January 03, 2012

I come bearing great tidings to the women of the world: You no longer have any problems.

Genital mutilation has been wiped out, rape is a thing of the past, and the price of chocolate has dropped to record lows.

That’s the only conclusion I can reach when confronted with the feminist crisis de la semaine:

The inclusion of a panda in the BBC’s annual list of female “Faces of the Year.”

That panda would be “Sweetie,” on loan to the Edinburgh Zoo along with her would-be mate. “Zoo bosses,” we’re told, “are hoping that they will reproduce.”

Labour MP Stella Creasy came dangerously close to making a decent point when she declared, presumably while stamping her tiny foot:

Whilst we all love a good panda story, in a year when Christine Lagarde became head of the IMF, or Helle Thorning-Schmidt became prime minister of Denmark or even the sad death of Amy Winehouse, its [sic] frustrating the BBC couldn’t think of 12 human female faces who have made the news this year.

If only she’d stopped at “Denmark.”

“Women don’t cure diseases, they just design new colored ribbons.”

Last I checked Google, there were over 350 news stories about this “controversy,” although some of these stories purport to analyze how such stories become stories in the first place.

One easy answer is Twitter. Furious females (and an alarming number of males) using the hashtag “#pandagate” targeted journalist Bob Chaundy for punishment, since his byline appeared on the BBC’s “Faces” webpage.

Chaundy Tweeted back:

I didn’t choose the BBC women faces of the year subjects, just wrote them. Two black eyes from the wife though. Pandamonium!

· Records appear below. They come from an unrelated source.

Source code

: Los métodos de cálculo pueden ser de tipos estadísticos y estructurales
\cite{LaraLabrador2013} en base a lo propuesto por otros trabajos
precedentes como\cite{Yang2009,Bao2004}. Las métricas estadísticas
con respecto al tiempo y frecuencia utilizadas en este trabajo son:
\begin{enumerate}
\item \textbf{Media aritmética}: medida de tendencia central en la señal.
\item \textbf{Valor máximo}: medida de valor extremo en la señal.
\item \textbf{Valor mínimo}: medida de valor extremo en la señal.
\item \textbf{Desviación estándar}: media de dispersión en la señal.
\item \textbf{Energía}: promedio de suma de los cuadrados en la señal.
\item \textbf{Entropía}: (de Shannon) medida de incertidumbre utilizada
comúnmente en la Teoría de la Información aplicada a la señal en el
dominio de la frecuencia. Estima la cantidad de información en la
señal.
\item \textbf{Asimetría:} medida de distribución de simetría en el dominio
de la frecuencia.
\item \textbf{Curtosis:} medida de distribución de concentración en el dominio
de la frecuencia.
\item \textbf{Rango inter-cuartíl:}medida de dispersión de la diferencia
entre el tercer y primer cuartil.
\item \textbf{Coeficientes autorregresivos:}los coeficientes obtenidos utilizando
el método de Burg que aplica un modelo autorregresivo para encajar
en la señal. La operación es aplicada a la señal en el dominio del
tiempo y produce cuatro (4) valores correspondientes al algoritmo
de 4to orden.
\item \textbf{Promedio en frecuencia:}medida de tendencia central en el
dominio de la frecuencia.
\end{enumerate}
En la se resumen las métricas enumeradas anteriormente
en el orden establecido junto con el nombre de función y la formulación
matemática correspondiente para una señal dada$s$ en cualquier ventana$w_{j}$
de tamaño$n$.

He added that the BBC’s annual list is supposed to be lighthearted, but appealing to feminists’ senses of humor is as productive as asking an unknown number of them to screw in a lightbulb. The BBC itself gently reminded the outraged that previous lists included a carp and a pig. Confronted with that inconvenient fact, the complainers hurriedly invented a new problem. The real trouble with the list was that the human women on it were an embarrassment, too. Congresswoman Gabrielle Giffords made it for being shot in the head; hotel maid Nafissatou Diallo, for allegedly being sexually assaulted by Dominique Strauss-Kahn; and Iman al-Obeidi after claiming she’d been gang-raped by Gaddafi’s soldiers in Libya.